Everybody hates wires, but if you want crazy speed, they're the way to go. But maybe not anymore. A team of German scientists have developed record-setting Wi-Fi that cooks right along at 100 Gigabits per second. You know, like Google Fiber but times 100.
The tech was developed by a joint team from the Fraunhofer Institute for Applied Solid State Physics (IAF) and the Karlsruhe Institute of Technology (KIT), and this isn't their first record. They already set one for the world's fastest Wi-Fi with a 40Gbps connection a few months ago
Like the previous 40Gbps tech, this new 100Gbps version uses some super high-frequency signals (237.5 GHz) that let you really pack in the data. At 100Gbps, for instance, you can transmit a whole Blu-ray of data in two seconds flat. The catch is that high-frequency signals like this aren't very good at going through walls like the low frequency ones your average router spits out. So you wind up with something less like a dome of coverage and something more like an invisible cable where the ends need to be able to see each other.
Previously, IAF and KIT's tech was tested to blast data between the peaks of skyscrapers, and this new version could serve as a bad-ass, cheap, and modular framework for patching holes in fiber lines and bringing high-speed internet to places where it's too cost prohibitive or obnoxious to lay down a ton more fiber infrastructure. Which is to say, a lot of places.
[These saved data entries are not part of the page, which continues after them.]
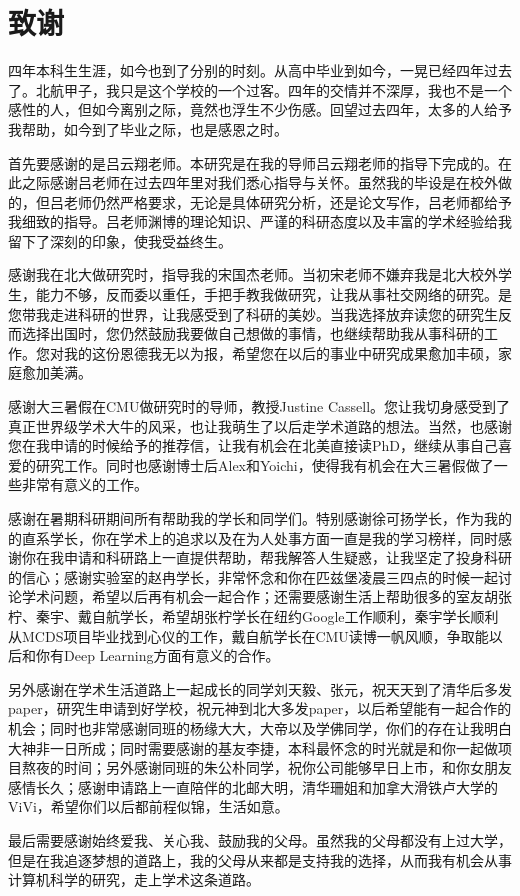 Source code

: \chapter*{致谢}

\qquad 四年本科生生涯，如今也到了分别的时刻。从高中毕业到如今，一晃已经四年过去了。北航甲子，我只是这个学校的一个过客。四年的交情并不深厚，我也不是一个感性的人，但如今离别之际，竟然也浮生不少伤感。回望过去四年，太多的人给予我帮助，如今到了毕业之际，也是感恩之时。

首先要感谢的是吕云翔老师。本研究是在我的导师吕云翔老师的指导下完成的。在此之际感谢吕老师在过去四年里对我们悉心指导与关怀。虽然我的毕设是在校外做的，但吕老师仍然严格要求，无论是具体研究分析，还是论文写作，吕老师都给予我细致的指导。吕老师渊博的理论知识、严谨的科研态度以及丰富的学术经验给我留下了深刻的印象，使我受益终生。

感谢我在北大做研究时，指导我的宋国杰老师。当初宋老师不嫌弃我是北大校外学生，能力不够，反而委以重任，手把手教我做研究，让我从事社交网络的研究。是您带我走进科研的世界，让我感受到了科研的美妙。当我选择放弃读您的研究生反而选择出国时，您仍然鼓励我要做自己想做的事情，也继续帮助我从事科研的工作。您对我的这份恩德我无以为报，希望您在以后的事业中研究成果愈加丰硕，家庭愈加美满。

感谢大三暑假在CMU做研究时的导师，教授Justine Cassell。您让我切身感受到了真正世界级学术大牛的风采，也让我萌生了以后走学术道路的想法。当然，也感谢您在我申请的时候给予的推荐信，让我有机会在北美直接读PhD，继续从事自己喜爱的研究工作。同时也感谢博士后Alex和Yoichi，使得我有机会在大三暑假做了一些非常有意义的工作。

感谢在暑期科研期间所有帮助我的学长和同学们。特别感谢徐可扬学长，作为我的的直系学长，你在学术上的追求以及在为人处事方面一直是我的学习榜样，同时感谢你在我申请和科研路上一直提供帮助，帮我解答人生疑惑，让我坚定了投身科研的信心；感谢实验室的赵冉学长，非常怀念和你在匹兹堡凌晨三四点的时候一起讨论学术问题，希望以后再有机会一起合作；还需要感谢生活上帮助很多的室友胡张柠、秦宇、戴自航学长，希望胡张柠学长在纽约Google工作顺利，秦宇学长顺利从MCDS项目毕业找到心仪的工作，戴自航学长在CMU读博一帆风顺，争取能以后和你有Deep Learning方面有意义的合作。


另外感谢在学术生活道路上一起成长的同学刘天毅、张元，祝天天到了清华后多发paper，研究生申请到好学校，祝元神到北大多发paper，以后希望能有一起合作的机会；同时也非常感谢同班的杨缘大大，大帝以及学佛同学，你们的存在让我明白大神非一日所成；同时需要感谢的基友李捷，本科最怀念的时光就是和你一起做项目熬夜的时间；另外感谢同班的朱公朴同学，祝你公司能够早日上市，和你女朋友感情长久；感谢申请路上一直陪伴的北邮大明，清华珊姐和加拿大滑铁卢大学的ViVi，希望你们以后都前程似锦，生活如意。


最后需要感谢始终爱我、关心我、鼓励我的父母。虽然我的父母都没有上过大学，但是在我追逐梦想的道路上，我的父母从来都是支持我的选择，从而我有机会从事计算机科学的研究，走上学术这条道路。


















\cleardoublepage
But the best part is, this record probably won't stand for long. According to Swen Konig, one of the researchers on the project:
By employing optical and electrical multiplexing techniques, i.e., by simultaneously transmitting multiple data streams, and by using multiple transmitting and receiving antennas, the data rate could be multiplied. Hence, radio systems having a data rate of 1 terabit per second appear to be feasible.